== Data under study ==
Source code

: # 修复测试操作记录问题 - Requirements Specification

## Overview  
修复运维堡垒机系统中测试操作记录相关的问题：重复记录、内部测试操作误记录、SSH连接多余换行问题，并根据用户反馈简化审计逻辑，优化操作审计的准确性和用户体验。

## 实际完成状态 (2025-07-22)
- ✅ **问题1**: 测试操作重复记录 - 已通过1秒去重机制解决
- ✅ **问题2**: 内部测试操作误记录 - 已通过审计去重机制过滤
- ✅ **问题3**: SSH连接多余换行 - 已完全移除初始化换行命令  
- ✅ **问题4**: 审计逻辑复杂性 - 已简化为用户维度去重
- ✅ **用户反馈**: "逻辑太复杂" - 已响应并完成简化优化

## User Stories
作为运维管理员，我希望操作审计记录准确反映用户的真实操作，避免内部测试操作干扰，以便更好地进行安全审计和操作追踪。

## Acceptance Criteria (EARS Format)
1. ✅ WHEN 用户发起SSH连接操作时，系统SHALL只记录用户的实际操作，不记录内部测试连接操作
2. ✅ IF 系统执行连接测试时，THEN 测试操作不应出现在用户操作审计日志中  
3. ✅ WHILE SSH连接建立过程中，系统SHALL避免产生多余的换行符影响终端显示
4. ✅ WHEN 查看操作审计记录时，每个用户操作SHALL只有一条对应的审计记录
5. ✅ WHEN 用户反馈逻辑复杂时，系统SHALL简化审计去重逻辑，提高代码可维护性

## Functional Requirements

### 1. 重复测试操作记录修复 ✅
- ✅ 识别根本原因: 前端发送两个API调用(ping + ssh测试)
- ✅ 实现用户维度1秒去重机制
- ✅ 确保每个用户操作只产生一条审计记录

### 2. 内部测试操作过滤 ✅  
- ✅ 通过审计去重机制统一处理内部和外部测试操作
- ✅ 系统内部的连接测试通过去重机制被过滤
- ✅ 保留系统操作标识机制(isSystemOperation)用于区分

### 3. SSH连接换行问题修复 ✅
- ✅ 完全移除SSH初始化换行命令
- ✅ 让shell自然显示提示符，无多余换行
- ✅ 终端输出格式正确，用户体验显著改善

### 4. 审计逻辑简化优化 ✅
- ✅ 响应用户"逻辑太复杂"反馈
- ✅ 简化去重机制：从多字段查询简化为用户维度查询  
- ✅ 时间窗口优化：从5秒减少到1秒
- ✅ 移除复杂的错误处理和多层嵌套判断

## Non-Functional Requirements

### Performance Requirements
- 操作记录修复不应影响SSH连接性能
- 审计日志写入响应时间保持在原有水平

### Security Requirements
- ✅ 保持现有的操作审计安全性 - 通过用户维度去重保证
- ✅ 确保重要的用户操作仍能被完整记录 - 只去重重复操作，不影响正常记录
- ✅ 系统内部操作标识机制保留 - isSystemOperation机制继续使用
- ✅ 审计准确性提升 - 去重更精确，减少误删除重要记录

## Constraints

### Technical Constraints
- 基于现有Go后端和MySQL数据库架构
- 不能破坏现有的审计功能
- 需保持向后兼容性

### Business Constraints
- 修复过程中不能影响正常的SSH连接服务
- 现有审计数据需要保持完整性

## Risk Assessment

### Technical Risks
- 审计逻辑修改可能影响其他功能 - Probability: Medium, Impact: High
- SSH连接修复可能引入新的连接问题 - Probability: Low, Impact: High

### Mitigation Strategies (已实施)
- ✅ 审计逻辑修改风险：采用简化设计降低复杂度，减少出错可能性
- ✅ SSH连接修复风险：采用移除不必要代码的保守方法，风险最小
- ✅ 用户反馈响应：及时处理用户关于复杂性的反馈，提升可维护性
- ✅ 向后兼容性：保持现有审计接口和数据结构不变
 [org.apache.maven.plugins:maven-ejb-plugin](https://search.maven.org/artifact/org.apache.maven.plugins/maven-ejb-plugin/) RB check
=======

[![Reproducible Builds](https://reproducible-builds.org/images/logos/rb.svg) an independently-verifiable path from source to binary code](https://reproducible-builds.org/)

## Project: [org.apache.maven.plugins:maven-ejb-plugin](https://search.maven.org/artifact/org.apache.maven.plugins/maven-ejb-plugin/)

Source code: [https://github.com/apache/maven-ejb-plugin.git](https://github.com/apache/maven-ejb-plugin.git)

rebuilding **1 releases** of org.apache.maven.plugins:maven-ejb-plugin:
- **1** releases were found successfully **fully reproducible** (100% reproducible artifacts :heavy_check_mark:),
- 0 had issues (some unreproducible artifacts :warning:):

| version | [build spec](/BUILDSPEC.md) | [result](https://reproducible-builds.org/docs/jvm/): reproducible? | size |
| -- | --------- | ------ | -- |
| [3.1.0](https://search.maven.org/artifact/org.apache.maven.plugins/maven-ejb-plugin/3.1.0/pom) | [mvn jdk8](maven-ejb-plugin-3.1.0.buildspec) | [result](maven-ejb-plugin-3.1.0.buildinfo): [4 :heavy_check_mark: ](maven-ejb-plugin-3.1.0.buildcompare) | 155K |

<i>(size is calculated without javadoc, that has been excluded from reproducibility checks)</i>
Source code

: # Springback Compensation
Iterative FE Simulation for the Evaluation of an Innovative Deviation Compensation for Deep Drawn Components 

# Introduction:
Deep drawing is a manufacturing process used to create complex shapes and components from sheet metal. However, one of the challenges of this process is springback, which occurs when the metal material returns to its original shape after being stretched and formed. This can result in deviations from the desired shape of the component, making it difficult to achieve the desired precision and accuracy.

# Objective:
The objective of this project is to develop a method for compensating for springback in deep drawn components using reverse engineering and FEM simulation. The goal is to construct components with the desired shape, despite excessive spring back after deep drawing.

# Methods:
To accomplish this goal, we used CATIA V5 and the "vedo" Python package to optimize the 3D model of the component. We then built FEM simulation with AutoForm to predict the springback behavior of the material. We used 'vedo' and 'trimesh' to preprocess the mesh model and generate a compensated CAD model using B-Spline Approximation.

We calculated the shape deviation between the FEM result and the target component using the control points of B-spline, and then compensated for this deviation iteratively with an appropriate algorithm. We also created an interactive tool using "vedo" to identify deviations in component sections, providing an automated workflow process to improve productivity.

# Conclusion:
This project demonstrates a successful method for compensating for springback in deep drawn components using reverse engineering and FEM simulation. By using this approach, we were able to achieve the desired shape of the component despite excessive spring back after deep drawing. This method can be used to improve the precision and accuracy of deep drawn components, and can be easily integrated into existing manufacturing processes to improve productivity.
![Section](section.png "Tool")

== Action item ==
Note each line of the entries that has "plugins" in it, and copy those lines.

== Result ==
 [org.apache.maven.plugins:maven-ejb-plugin](https://search.maven.org/artifact/org.apache.maven.plugins/maven-ejb-plugin/) RB check
## Project: [org.apache.maven.plugins:maven-ejb-plugin](https://search.maven.org/artifact/org.apache.maven.plugins/maven-ejb-plugin/)
rebuilding **1 releases** of org.apache.maven.plugins:maven-ejb-plugin:
| [3.1.0](https://search.maven.org/artifact/org.apache.maven.plugins/maven-ejb-plugin/3.1.0/pom) | [mvn jdk8](maven-ejb-plugin-3.1.0.buildspec) | [result](maven-ejb-plugin-3.1.0.buildinfo): [4 :heavy_check_mark: ](maven-ejb-plugin-3.1.0.buildcompare) | 155K |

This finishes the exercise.